**Task prompt**
Your answer should be the records again, unchanged in wording and free of images.

[Input data Boundary: Start]

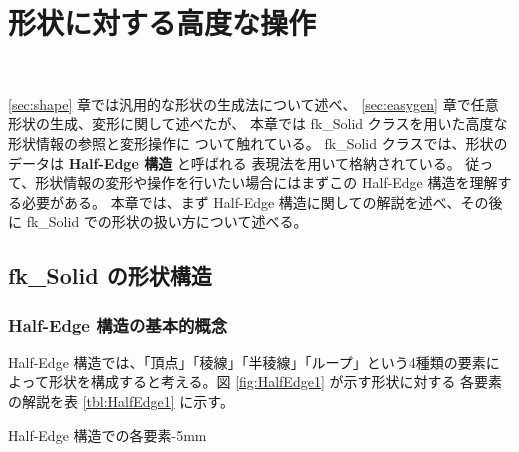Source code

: \chapter{形状に対する高度な操作} \label{sec:reference} ~

\ref{sec:shape} 章では汎用的な形状の生成法について述べ、
\ref{sec:easygen} 章で任意形状の生成、変形に関して述べたが、
本章では fk\_Solid クラスを用いた高度な形状情報の参照と変形操作に
ついて触れている。
fk\_Solid クラスでは、形状のデータは \textbf{Half-Edge 構造} と呼ばれる
表現法を用いて格納されている。
従って、形状情報の変形や操作を行いたい場合にはまずこの
Half-Edge 構造を理解する必要がある。
本章では、まず Half-Edge 構造に関しての解説を述べ、その後に
fk\_Solid での形状の扱い方について述べる。
\section{fk\_Solid の形状構造}
\subsection{Half-Edge 構造の基本的概念}
Half-Edge 構造では、「頂点」「稜線」「半稜線」「ループ」という4種類の要素に
よって形状を構成すると考える。図 \ref{fig:HalfEdge1} が示す形状に対する
各要素の解説を表 \ref{tbl:HalfEdge1} に示す。

	{Half-Edge 構造での各要素}{-5mm}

[Input data Boundary: End]

**Response area**
Source code

: \chapter{形状に対する高度な操作} \label{sec:reference} ~

\ref{sec:shape} 章では汎用的な形状の生成法について述べ、
\ref{sec:easygen} 章で任意形状の生成、変形に関して述べたが、
本章では fk\_Solid クラスを用いた高度な形状情報の参照と変形操作に
ついて触れている。
fk\_Solid クラスでは、形状のデータは \textbf{Half-Edge 構造} と呼ばれる
表現法を用いて格納されている。
従って、形状情報の変形や操作を行いたい場合にはまずこの
Half-Edge 構造を理解する必要がある。
本章では、まず Half-Edge 構造に関しての解説を述べ、その後に
fk\_Solid での形状の扱い方について述べる。
\section{fk\_Solid の形状構造}
\subsection{Half-Edge 構造の基本的概念}
Half-Edge 構造では、「頂点」「稜線」「半稜線」「ループ」という4種類の要素に
よって形状を構成すると考える。図 \ref{fig:HalfEdge1} が示す形状に対する
各要素の解説を表 \ref{tbl:HalfEdge1} に示す。

	{Half-Edge 構造での各要素}{-5mm}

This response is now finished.